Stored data
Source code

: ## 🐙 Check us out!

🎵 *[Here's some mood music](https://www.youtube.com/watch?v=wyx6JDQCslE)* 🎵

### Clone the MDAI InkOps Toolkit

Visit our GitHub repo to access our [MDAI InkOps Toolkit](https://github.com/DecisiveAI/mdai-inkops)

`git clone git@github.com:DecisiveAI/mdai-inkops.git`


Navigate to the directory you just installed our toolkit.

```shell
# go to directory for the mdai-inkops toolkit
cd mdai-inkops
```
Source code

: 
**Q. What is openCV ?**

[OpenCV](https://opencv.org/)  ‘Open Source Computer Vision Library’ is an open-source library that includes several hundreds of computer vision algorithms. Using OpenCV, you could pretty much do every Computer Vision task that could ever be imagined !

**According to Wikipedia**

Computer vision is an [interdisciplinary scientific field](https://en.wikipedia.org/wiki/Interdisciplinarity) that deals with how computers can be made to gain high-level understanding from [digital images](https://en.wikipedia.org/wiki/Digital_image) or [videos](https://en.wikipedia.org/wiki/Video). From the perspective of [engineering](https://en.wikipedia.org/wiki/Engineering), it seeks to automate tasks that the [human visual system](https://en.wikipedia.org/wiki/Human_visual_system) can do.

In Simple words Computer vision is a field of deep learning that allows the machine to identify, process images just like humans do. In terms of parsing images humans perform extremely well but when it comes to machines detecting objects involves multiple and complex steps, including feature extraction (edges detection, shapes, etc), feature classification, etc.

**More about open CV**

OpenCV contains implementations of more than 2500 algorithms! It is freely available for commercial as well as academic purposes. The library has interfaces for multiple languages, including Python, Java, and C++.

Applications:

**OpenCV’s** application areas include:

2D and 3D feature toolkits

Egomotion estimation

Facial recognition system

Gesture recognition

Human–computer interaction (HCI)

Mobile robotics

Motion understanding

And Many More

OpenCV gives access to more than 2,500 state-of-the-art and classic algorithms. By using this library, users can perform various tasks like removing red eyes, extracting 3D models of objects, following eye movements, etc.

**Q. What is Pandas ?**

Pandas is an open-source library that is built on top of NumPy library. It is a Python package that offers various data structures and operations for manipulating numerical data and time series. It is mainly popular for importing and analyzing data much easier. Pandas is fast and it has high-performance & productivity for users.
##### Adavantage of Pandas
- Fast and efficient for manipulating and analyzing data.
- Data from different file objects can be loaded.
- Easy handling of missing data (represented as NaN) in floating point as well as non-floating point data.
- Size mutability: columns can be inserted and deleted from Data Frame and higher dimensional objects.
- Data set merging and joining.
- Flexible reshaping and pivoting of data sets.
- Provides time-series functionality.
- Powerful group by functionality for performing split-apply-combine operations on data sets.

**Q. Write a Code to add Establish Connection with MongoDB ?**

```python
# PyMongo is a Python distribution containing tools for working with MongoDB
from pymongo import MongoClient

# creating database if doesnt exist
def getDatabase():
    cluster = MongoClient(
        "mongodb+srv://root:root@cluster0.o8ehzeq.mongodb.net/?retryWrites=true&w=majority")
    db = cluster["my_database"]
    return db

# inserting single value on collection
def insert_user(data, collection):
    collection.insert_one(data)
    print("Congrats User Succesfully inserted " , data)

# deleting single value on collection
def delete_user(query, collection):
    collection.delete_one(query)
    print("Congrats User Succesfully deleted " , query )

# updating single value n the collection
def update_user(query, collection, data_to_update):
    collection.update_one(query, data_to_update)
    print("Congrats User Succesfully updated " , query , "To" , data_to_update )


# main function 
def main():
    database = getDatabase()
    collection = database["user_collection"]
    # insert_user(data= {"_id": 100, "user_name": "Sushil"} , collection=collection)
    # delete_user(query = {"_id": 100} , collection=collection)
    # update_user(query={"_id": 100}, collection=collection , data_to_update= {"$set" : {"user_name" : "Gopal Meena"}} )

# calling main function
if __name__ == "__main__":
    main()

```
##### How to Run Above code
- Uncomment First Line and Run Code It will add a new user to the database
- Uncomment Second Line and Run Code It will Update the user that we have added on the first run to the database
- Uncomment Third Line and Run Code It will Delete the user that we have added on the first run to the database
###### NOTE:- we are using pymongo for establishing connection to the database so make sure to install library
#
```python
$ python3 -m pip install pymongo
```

YOUR TASK
The lines above, from the start of the records through the one containing "And Many More", are to be printed exactly, and nothing else is to be included.

EXPECTED ANSWER
Source code

: ## 🐙 Check us out!

🎵 *[Here's some mood music](https://www.youtube.com/watch?v=wyx6JDQCslE)* 🎵

### Clone the MDAI InkOps Toolkit

Visit our GitHub repo to access our [MDAI InkOps Toolkit](https://github.com/DecisiveAI/mdai-inkops)

`git clone git@github.com:DecisiveAI/mdai-inkops.git`


Navigate to the directory you just installed our toolkit.

```shell
# go to directory for the mdai-inkops toolkit
cd mdai-inkops
```
Source code

: 
**Q. What is openCV ?**

[OpenCV](https://opencv.org/)  ‘Open Source Computer Vision Library’ is an open-source library that includes several hundreds of computer vision algorithms. Using OpenCV, you could pretty much do every Computer Vision task that could ever be imagined !

**According to Wikipedia**

Computer vision is an [interdisciplinary scientific field](https://en.wikipedia.org/wiki/Interdisciplinarity) that deals with how computers can be made to gain high-level understanding from [digital images](https://en.wikipedia.org/wiki/Digital_image) or [videos](https://en.wikipedia.org/wiki/Video). From the perspective of [engineering](https://en.wikipedia.org/wiki/Engineering), it seeks to automate tasks that the [human visual system](https://en.wikipedia.org/wiki/Human_visual_system) can do.

In Simple words Computer vision is a field of deep learning that allows the machine to identify, process images just like humans do. In terms of parsing images humans perform extremely well but when it comes to machines detecting objects involves multiple and complex steps, including feature extraction (edges detection, shapes, etc), feature classification, etc.

**More about open CV**

OpenCV contains implementations of more than 2500 algorithms! It is freely available for commercial as well as academic purposes. The library has interfaces for multiple languages, including Python, Java, and C++.

Applications:

**OpenCV’s** application areas include:

2D and 3D feature toolkits

Egomotion estimation

Facial recognition system

Gesture recognition

Human–computer interaction (HCI)

Mobile robotics

Motion understanding

And Many More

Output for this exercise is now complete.